Je me souviens d’une phrase du défunt président Georges Pompidou, entendue durant mes années d’études . Il disait, en substance, que cette opposition au sein de la société française perdurerait jusqu’à ce que vienne, un jour, «un homme casqué et botté qui trancherait ce nœud gordien.» Incroyable ! Il disait cela avant 1974, aujourd’hui, cela n’a pas vraiment changé. Près de quatre décennies après cette triste prédiction. Signe des temps : des salariés bloquent des raffineries et tout le monde trouve cela normal ! Un petit groupe cherche à paralyser l’ensemble de ce pays et personne ne réagit. La SNCF se met en grève alors qu’elle demeurera intouchée jusqu’en 2017 !! Mais pourquoi donc ?
Ce n’est pas à moi de le dire, mais le président de la République, le Premier Ministre et le gouvernement ont raison de rester fermes : il ne faut pas céder. Toutefois, il y a tout de même un déficit d’information de leur côté : comment se fait-il que le gouvernement soit en passe de perdre la bataille de l’opinion alors que son dossier est en granit ? L’équation est simple : la crise, la baisse des ressources et presque plus d’argent pour financer les retraites. Il faut soit baisser les pensions soit travailler plus.
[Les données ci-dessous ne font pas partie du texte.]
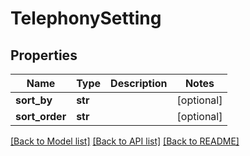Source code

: # TelephonySetting

## Properties
Name | Type | Description | Notes
------------ | ------------- | ------------- | -------------
**sort_by** | **str** |  | [optional] 
**sort_order** | **str** |  | [optional] 

[[Back to Model list]](../README.md#documentation-for-models) [[Back to API list]](../README.md#documentation-for-api-endpoints) [[Back to README]](../README.md)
Mais en France, la tradition historique (ou plutôt la paresse, l’indigence intellectuelles) veut que l’on suive une autre logique : faire payer les riches ! On oublie que d’un simple clic les sociétés, les entreprises déplaceraient sans sourciller leurs sièges sociaux, privant ainsi le trésor public d’appréciables revenus…
Et quand on entend les déclarations de certains salariés à la télévision, si jeunes et apparemment sensés, on s’interroge: la France est-elle en train de perdre les pédales ?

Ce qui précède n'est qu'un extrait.